Those responsible for airport safeguarding at Exeter Airport have now met with Aggregate Industries; this is an email we have received:
I have now had a meeting with Aggregate industries, SLR consulting and a company specializing in airport bird control and wildlife management regarding pre submission for the Straitgate quarry site.
The purpose of the meeting was primarily to discuss the issues of a potential increased bird strike risk from quarrying operations and how best, if possible, to mitigate against the risk. The various stages of the quarrying operation were discussed at length and the risks to aviation from each stage were highlighted. The various methods of risk reduction and elimination were then discussed.
It was agreed that prior to any planning application Aggregate Industries and SLR will produce a Wildlife Control Management Plan similar to what is currently in use at Exeter Airport, in consultation with a specialist bird control and wildlife Management Company and the Airport.
Providing that the plan is robust, the wildlife and site are managed in an acceptable way, and the risk to aviation is no more that it is currently from the farmland, woodland and wetlands around the area then Exeter Airport will have no objections.
So Exeter Airport has moved from from saying “To ensure aviation safety it is suggested that no ponds or body of water be allowed as part of this development” to saying that with conditions it would permit this. This will disappoint many who fear that water-based restoration would create an additional risk of birdstrike to overflying aircraft.

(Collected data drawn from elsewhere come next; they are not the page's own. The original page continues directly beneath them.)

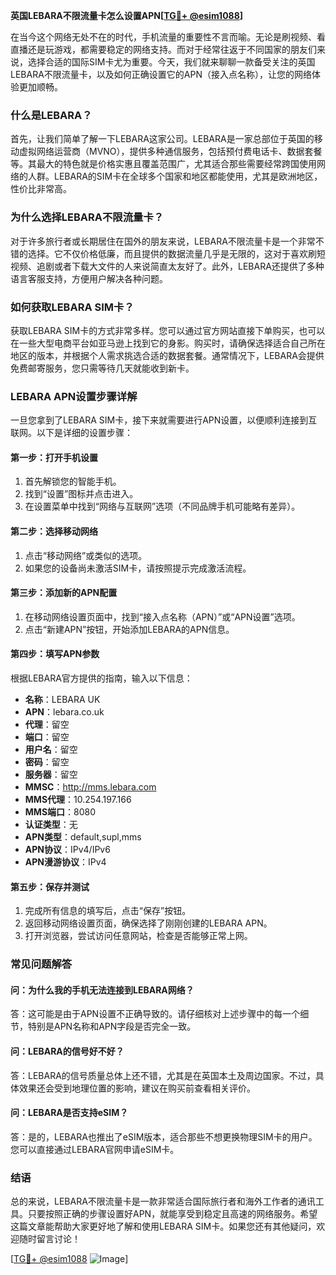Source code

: **英国LEBARA不限流量卡怎么设置APN[[TG💪+ @esim1088](https://t.me/s/esim1088)]**

在当今这个网络无处不在的时代，手机流量的重要性不言而喻。无论是刷视频、看直播还是玩游戏，都需要稳定的网络支持。而对于经常往返于不同国家的朋友们来说，选择合适的国际SIM卡尤为重要。今天，我们就来聊聊一款备受关注的英国LEBARA不限流量卡，以及如何正确设置它的APN（接入点名称），让您的网络体验更加顺畅。

### **什么是LEBARA？**

首先，让我们简单了解一下LEBARA这家公司。LEBARA是一家总部位于英国的移动虚拟网络运营商（MVNO），提供多种通信服务，包括预付费电话卡、数据套餐等。其最大的特色就是价格实惠且覆盖范围广，尤其适合那些需要经常跨国使用网络的人群。LEBARA的SIM卡在全球多个国家和地区都能使用，尤其是欧洲地区，性价比非常高。

### **为什么选择LEBARA不限流量卡？**

对于许多旅行者或长期居住在国外的朋友来说，LEBARA不限流量卡是一个非常不错的选择。它不仅价格低廉，而且提供的数据流量几乎是无限的，这对于喜欢刷短视频、追剧或者下载大文件的人来说简直太友好了。此外，LEBARA还提供了多种语言客服支持，方便用户解决各种问题。

### **如何获取LEBARA SIM卡？**

获取LEBARA SIM卡的方式非常多样。您可以通过官方网站直接下单购买，也可以在一些大型电商平台如亚马逊上找到它的身影。购买时，请确保选择适合自己所在地区的版本，并根据个人需求挑选合适的数据套餐。通常情况下，LEBARA会提供免费邮寄服务，您只需等待几天就能收到新卡。

### **LEBARA APN设置步骤详解**

一旦您拿到了LEBARA SIM卡，接下来就需要进行APN设置，以便顺利连接到互联网。以下是详细的设置步骤：

#### **第一步：打开手机设置**
1. 首先解锁您的智能手机。
2. 找到“设置”图标并点击进入。
3. 在设置菜单中找到“网络与互联网”选项（不同品牌手机可能略有差异）。

#### **第二步：选择移动网络**
1. 点击“移动网络”或类似的选项。
2. 如果您的设备尚未激活SIM卡，请按照提示完成激活流程。

#### **第三步：添加新的APN配置**
1. 在移动网络设置页面中，找到“接入点名称（APN）”或“APN设置”选项。
2. 点击“新建APN”按钮，开始添加LEBARA的APN信息。

#### **第四步：填写APN参数**
根据LEBARA官方提供的指南，输入以下信息：
- **名称**：LEBARA UK
- **APN**：lebara.co.uk
- **代理**：留空
- **端口**：留空
- **用户名**：留空
- **密码**：留空
- **服务器**：留空
- **MMSC**：http://mms.lebara.com
- **MMS代理**：10.254.197.166
- **MMS端口**：8080
- **认证类型**：无
- **APN类型**：default,supl,mms
- **APN协议**：IPv4/IPv6
- **APN漫游协议**：IPv4

#### **第五步：保存并测试**
1. 完成所有信息的填写后，点击“保存”按钮。
2. 返回移动网络设置页面，确保选择了刚刚创建的LEBARA APN。
3. 打开浏览器，尝试访问任意网站，检查是否能够正常上网。

### **常见问题解答**

#### **问：为什么我的手机无法连接到LEBARA网络？**
答：这可能是由于APN设置不正确导致的。请仔细核对上述步骤中的每一个细节，特别是APN名称和APN字段是否完全一致。

#### **问：LEBARA的信号好不好？**
答：LEBARA的信号质量总体上还不错，尤其是在英国本土及周边国家。不过，具体效果还会受到地理位置的影响，建议在购买前查看相关评价。

#### **问：LEBARA是否支持eSIM？**
答：是的，LEBARA也推出了eSIM版本，适合那些不想更换物理SIM卡的用户。您可以直接通过LEBARA官网申请eSIM卡。

### **结语**

总的来说，LEBARA不限流量卡是一款非常适合国际旅行者和海外工作者的通讯工具。只要按照正确的步骤设置好APN，就能享受到稳定且高速的网络服务。希望这篇文章能帮助大家更好地了解和使用LEBARA SIM卡。如果您还有其他疑问，欢迎随时留言讨论！

[[TG💪+ @esim1088](https://t.me/s/esim1088) ![Image](https://i.postimg.cc/4NQfJmqS/Snipaste-2025-05-13-00-14-12.png)]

Is it enough to buy a bird management plan and hope for the best? Many have argued that it is not. But that appears to be what is being proposed, for AI’s plan of creating "a priority wetland habitat” under an international flightpath, 6 km from the runway where planes land some 90 seconds later.
If birds are attracted to these wetlands, how would they be dispersed? Could we look forward to the sound of bird scarers or pyrotechnics at Straitgate Farm, as well as the sound of quarrying? Or would birds be culled, as commonly happens elsewhere?
Whatever action is proposed, let’s hope any plan is “robust” because it’s not as if Exeter Airport is free from bird strikes, or that the threat is not growing: 5 strikes were recorded in 2002; 22 were recorded in the first 9 months of 2012.
Who will assume responsibility for bird management once AI has moved on, for the lifetime of the airport? That’s a question Exeter Airport has yet to answer.
Meanwhile, SLR will now be performing a series of bird surveys over the next 3 months.